This woman preacher is schooling the Christian boys club on the crucifixion

“Fleming Rutledge, 79, is a theologian and one of the first women ordained in the Episcopal Church. Her book, ‘The Crucifixion: Understanding the Death of Jesus Christ,’ is a magisterial 669-page tome that has garnered the attention and respect of some unlikely religious leaders,” writes Jonathan Merritt, columnist for Religion News Service.

Below are a few excerpts from Merritt’s interview with Rutledge.

RNS: I know churches that feel uncomfortable about discussing the cross in all its bloody violence. Why do you think churches avoid preaching about the cross?

FR: One significant reason, as I explain in my book, is reaction against overemphasis on a particular version of “penal substitution,” which became an idée fixe in some Protestant circles. Other reasons may be cultural, since many mainline Protestant churches have associated the preaching of the cross with supposedly less-educated, right-wing Christians — and also, a bloody corpus on the cross was more typical of Spanish and Latino Roman Catholic imagery. A third factor is American optimism, a preference for what makes us feel good, and an unwillingness to talk about the power of Sin — in spite of the persistence of Sin throughout the world.

***

RNS: You think churches should embrace the gruesomeness of the crucifixion.
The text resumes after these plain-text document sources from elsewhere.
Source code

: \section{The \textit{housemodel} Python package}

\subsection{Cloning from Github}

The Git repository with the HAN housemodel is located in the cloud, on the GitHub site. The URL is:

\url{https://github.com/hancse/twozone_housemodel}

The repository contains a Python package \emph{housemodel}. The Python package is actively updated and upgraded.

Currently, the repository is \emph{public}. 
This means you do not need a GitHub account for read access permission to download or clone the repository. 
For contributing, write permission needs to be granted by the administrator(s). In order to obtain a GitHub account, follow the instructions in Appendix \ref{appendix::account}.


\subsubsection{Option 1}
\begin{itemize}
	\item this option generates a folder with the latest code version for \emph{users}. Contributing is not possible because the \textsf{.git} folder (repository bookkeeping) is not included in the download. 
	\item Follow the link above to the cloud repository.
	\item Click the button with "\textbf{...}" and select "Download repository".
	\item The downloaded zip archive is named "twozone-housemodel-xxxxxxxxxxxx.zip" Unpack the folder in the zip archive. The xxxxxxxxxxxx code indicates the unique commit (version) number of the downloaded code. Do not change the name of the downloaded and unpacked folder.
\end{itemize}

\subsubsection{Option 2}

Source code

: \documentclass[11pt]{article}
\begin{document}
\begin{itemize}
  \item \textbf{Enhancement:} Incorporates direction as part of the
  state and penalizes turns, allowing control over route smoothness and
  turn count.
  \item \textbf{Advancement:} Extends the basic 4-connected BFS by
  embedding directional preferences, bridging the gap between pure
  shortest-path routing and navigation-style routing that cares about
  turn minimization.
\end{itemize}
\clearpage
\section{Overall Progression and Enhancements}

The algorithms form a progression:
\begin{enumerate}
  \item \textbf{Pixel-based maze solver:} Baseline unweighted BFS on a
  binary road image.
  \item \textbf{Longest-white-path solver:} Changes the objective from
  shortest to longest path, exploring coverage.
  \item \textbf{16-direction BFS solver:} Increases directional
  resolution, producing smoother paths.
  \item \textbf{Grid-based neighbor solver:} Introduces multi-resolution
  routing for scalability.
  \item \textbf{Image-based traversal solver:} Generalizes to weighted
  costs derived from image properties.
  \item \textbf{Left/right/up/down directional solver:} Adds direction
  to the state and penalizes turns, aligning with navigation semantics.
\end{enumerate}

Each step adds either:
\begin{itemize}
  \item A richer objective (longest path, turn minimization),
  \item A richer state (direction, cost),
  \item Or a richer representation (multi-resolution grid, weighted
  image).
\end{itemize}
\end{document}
Why?

FR: I wouldn’t put it exactly that way. As I point out in my book, the Evangelists don’t dwell on the gruesomeness. I do think it’s important for people in our sanitized society to know what is involved in this method of executing a person, but the shame, degradation, dehumanization, and, above all, godlessness of crucifixion are what’s most important. Those features, I believe, lie at the heart of what Christ suffered, and I argue that it is crucial (“crucial” derives from Latin crux, cross) for the church to ask why God chose to die in that particular way.